TASK DETAILS >> Read through the records below and copy each line that uses the word "expected".
─── GIVEN ENTRIES
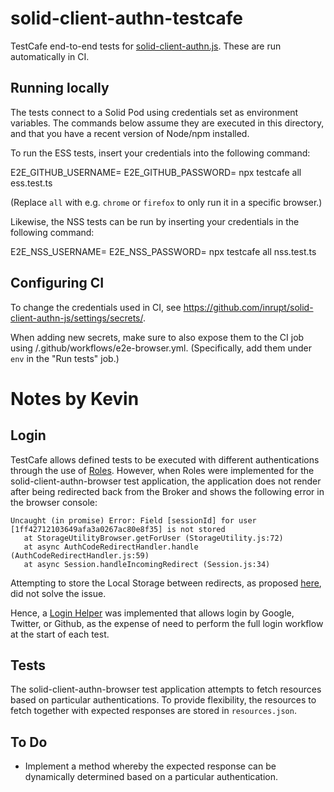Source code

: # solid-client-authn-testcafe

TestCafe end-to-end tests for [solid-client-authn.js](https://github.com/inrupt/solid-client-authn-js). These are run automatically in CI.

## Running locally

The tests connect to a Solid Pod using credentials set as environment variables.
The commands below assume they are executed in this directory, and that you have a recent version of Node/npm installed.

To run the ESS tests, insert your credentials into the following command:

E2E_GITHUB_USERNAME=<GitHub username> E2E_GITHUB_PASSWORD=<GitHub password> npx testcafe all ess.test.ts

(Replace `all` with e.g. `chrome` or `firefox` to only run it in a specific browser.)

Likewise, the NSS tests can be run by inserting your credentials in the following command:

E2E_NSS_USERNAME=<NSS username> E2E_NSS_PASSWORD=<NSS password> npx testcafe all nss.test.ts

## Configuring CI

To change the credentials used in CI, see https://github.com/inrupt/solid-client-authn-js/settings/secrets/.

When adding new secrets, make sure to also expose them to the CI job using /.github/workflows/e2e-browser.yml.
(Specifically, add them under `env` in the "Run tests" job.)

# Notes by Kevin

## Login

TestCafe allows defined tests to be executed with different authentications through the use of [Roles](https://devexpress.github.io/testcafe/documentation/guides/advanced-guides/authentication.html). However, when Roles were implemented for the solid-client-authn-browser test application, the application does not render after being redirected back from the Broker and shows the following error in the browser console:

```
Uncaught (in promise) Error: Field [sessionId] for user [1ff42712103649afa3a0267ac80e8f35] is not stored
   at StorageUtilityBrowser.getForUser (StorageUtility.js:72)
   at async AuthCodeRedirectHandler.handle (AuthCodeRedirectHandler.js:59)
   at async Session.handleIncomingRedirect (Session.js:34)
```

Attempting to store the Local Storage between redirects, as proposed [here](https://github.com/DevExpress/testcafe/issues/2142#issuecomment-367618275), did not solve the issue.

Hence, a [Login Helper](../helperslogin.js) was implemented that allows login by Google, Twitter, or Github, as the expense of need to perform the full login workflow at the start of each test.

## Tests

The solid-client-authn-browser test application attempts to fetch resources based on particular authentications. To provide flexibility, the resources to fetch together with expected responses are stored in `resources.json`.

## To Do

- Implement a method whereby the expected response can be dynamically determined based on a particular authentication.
──────
─── GIVEN ENTRIES
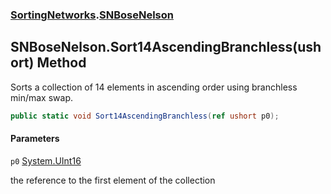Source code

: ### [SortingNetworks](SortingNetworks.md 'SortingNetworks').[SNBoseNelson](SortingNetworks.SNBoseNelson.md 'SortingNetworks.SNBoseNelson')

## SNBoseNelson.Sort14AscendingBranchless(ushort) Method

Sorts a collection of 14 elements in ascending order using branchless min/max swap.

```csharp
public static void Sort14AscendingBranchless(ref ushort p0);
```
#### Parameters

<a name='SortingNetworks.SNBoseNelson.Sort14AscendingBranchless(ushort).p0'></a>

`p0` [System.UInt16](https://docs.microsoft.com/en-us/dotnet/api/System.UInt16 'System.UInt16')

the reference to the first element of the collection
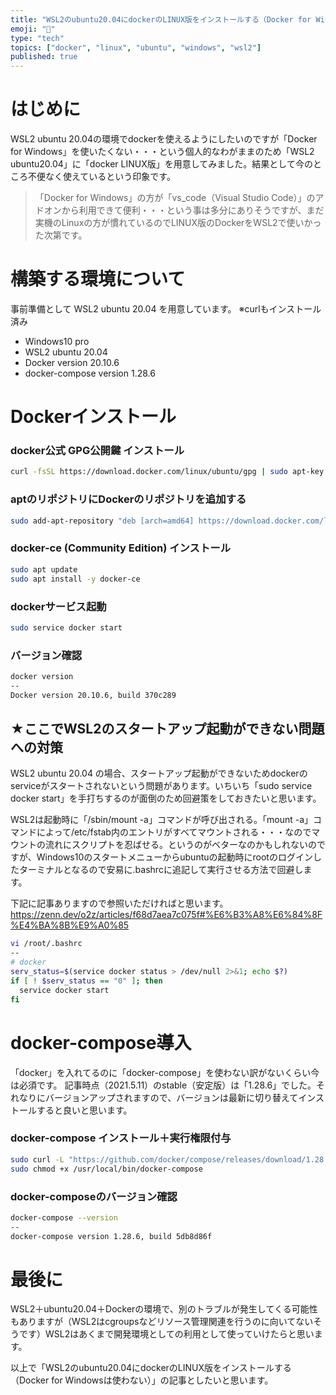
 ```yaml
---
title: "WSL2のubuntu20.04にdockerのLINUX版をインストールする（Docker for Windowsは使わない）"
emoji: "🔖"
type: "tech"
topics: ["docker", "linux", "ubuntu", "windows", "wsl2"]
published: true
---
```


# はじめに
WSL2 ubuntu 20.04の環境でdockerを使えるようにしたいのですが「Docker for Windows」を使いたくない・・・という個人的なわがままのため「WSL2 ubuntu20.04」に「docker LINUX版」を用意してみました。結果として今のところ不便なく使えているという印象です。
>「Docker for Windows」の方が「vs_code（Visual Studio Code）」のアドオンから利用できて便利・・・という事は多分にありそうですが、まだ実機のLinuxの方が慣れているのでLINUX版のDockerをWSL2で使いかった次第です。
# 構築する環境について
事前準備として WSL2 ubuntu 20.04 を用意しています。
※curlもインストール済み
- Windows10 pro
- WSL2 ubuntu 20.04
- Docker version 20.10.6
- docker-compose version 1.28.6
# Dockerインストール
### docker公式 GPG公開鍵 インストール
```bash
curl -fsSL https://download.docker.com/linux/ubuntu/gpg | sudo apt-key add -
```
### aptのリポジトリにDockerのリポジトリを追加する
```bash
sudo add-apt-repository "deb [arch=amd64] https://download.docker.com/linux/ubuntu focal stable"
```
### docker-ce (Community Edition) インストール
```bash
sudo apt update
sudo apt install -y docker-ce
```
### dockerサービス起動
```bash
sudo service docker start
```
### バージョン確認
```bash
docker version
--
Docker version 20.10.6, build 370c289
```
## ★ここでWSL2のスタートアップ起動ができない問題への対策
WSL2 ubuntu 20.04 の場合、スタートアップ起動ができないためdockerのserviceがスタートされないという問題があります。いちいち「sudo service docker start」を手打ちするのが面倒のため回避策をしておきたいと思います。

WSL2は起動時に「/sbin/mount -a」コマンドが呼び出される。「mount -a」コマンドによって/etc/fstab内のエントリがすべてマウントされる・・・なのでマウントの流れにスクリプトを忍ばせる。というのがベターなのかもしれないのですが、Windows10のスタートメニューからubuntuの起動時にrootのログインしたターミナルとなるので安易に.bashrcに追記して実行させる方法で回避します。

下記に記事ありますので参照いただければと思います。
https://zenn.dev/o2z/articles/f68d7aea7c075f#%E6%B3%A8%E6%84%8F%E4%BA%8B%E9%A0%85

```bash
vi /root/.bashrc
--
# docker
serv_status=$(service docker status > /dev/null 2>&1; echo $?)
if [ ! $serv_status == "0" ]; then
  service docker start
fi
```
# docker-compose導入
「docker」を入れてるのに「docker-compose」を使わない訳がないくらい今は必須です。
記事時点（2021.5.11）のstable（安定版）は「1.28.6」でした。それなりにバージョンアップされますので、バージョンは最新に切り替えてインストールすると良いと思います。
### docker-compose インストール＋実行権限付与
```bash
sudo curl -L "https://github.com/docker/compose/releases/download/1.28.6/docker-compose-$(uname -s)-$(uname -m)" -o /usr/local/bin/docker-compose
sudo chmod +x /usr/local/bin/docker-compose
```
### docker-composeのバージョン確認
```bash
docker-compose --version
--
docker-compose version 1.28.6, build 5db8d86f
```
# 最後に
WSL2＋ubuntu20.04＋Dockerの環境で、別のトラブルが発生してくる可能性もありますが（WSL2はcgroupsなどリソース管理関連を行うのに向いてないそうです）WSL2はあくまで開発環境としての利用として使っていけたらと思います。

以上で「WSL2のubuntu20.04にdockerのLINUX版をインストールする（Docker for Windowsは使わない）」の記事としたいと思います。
──────
─── GIVEN ENTRIES
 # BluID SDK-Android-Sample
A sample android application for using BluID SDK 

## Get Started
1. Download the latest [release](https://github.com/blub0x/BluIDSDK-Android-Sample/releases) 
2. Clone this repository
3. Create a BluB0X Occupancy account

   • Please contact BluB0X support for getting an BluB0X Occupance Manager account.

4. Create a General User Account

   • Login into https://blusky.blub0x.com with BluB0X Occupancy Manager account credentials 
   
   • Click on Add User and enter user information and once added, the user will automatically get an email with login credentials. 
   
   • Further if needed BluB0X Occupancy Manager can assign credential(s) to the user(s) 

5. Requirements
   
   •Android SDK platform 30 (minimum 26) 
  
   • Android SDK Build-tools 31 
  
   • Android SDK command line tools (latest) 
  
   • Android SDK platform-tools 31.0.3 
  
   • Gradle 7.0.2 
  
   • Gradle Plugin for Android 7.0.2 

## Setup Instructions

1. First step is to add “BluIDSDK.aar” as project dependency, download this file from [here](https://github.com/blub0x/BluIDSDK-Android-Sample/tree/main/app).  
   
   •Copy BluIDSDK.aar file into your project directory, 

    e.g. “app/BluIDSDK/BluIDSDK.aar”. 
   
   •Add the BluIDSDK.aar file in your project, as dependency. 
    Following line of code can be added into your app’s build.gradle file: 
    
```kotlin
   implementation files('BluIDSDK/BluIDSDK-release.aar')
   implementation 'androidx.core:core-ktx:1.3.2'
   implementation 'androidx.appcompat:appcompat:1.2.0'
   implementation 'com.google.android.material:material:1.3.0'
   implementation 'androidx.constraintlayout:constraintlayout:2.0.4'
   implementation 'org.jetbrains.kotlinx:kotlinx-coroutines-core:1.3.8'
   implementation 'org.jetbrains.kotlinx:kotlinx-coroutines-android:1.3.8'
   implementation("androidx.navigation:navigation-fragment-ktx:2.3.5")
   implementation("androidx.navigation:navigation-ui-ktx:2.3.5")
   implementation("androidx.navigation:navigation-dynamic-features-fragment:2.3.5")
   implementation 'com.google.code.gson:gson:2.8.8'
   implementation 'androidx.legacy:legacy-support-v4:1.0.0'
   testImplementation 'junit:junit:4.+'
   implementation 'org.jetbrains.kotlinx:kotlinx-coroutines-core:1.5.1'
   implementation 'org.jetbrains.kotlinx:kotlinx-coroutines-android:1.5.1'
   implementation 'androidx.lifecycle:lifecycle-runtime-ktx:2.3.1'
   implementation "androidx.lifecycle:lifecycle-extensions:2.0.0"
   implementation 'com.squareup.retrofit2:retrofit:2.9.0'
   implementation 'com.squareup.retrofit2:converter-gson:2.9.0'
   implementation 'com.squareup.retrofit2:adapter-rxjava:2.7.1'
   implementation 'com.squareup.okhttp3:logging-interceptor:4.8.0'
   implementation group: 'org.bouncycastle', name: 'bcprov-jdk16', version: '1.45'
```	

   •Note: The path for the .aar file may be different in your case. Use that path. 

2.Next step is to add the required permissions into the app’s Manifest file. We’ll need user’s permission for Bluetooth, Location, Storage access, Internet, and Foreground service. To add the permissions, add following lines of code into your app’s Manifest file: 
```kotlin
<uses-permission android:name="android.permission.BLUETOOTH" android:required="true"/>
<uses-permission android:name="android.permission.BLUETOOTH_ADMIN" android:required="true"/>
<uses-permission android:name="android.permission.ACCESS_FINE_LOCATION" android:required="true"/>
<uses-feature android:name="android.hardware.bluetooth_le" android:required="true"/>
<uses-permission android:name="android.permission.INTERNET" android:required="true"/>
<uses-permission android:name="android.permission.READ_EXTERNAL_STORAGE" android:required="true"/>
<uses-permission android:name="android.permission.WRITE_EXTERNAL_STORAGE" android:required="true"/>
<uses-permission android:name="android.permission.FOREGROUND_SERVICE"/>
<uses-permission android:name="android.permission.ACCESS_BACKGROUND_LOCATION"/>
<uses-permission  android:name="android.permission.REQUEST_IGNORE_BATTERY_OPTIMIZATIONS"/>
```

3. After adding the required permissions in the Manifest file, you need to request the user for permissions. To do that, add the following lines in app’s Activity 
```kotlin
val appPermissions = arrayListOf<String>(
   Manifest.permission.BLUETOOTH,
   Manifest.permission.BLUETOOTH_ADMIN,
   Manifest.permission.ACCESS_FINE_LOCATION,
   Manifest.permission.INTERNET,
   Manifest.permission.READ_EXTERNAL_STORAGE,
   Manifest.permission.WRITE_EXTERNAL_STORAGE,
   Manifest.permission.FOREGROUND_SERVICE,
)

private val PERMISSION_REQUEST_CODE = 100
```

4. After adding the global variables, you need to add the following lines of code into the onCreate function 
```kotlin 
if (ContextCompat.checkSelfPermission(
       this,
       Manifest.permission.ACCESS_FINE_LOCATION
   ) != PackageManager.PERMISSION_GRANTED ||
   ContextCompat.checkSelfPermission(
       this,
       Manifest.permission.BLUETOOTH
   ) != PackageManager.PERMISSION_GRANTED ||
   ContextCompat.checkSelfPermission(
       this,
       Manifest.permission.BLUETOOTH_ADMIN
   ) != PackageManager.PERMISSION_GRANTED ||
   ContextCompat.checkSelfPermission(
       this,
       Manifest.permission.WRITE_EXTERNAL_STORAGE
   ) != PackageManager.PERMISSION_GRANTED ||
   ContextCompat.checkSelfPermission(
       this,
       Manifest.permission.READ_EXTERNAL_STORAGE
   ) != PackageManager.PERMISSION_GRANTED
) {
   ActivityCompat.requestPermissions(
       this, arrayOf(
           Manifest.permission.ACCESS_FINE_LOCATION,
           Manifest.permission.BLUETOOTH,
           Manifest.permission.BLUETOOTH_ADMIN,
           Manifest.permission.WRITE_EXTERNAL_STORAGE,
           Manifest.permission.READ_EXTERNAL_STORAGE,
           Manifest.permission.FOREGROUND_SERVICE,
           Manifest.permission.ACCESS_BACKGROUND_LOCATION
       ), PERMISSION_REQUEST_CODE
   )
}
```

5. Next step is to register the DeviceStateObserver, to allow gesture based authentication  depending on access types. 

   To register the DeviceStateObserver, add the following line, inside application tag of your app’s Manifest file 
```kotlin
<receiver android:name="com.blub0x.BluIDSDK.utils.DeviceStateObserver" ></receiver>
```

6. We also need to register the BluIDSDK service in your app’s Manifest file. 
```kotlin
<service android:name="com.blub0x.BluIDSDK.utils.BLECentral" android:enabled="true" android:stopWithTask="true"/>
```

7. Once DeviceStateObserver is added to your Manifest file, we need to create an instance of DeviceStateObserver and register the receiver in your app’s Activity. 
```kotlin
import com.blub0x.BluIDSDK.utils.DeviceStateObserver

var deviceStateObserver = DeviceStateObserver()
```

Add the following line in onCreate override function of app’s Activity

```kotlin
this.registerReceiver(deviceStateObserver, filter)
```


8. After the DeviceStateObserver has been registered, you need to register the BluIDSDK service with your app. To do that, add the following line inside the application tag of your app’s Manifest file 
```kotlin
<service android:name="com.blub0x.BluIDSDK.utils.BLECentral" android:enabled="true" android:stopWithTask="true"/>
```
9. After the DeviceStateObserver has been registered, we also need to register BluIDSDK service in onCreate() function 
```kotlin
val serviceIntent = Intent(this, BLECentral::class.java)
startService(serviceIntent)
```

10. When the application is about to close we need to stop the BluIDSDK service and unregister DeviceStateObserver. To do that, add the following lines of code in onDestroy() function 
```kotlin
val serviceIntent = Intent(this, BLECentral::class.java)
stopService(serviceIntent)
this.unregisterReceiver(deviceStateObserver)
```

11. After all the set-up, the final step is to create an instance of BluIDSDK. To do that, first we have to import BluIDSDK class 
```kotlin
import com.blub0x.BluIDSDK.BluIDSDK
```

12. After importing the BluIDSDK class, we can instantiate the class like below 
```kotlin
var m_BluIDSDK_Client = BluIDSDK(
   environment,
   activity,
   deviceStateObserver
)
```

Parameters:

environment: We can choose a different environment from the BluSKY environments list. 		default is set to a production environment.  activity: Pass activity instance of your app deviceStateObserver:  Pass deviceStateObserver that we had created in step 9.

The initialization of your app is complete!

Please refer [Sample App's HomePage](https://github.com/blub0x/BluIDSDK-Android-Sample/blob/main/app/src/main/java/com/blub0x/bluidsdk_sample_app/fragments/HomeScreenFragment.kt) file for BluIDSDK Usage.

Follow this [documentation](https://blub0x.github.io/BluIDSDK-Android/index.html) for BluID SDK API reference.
──────
WRITTEN RESPONSE >>
The solid-client-authn-browser test application attempts to fetch resources based on particular authentications. To provide flexibility, the resources to fetch together with expected responses are stored in `resources.json`.
- Implement a method whereby the expected response can be dynamically determined based on a particular authentication.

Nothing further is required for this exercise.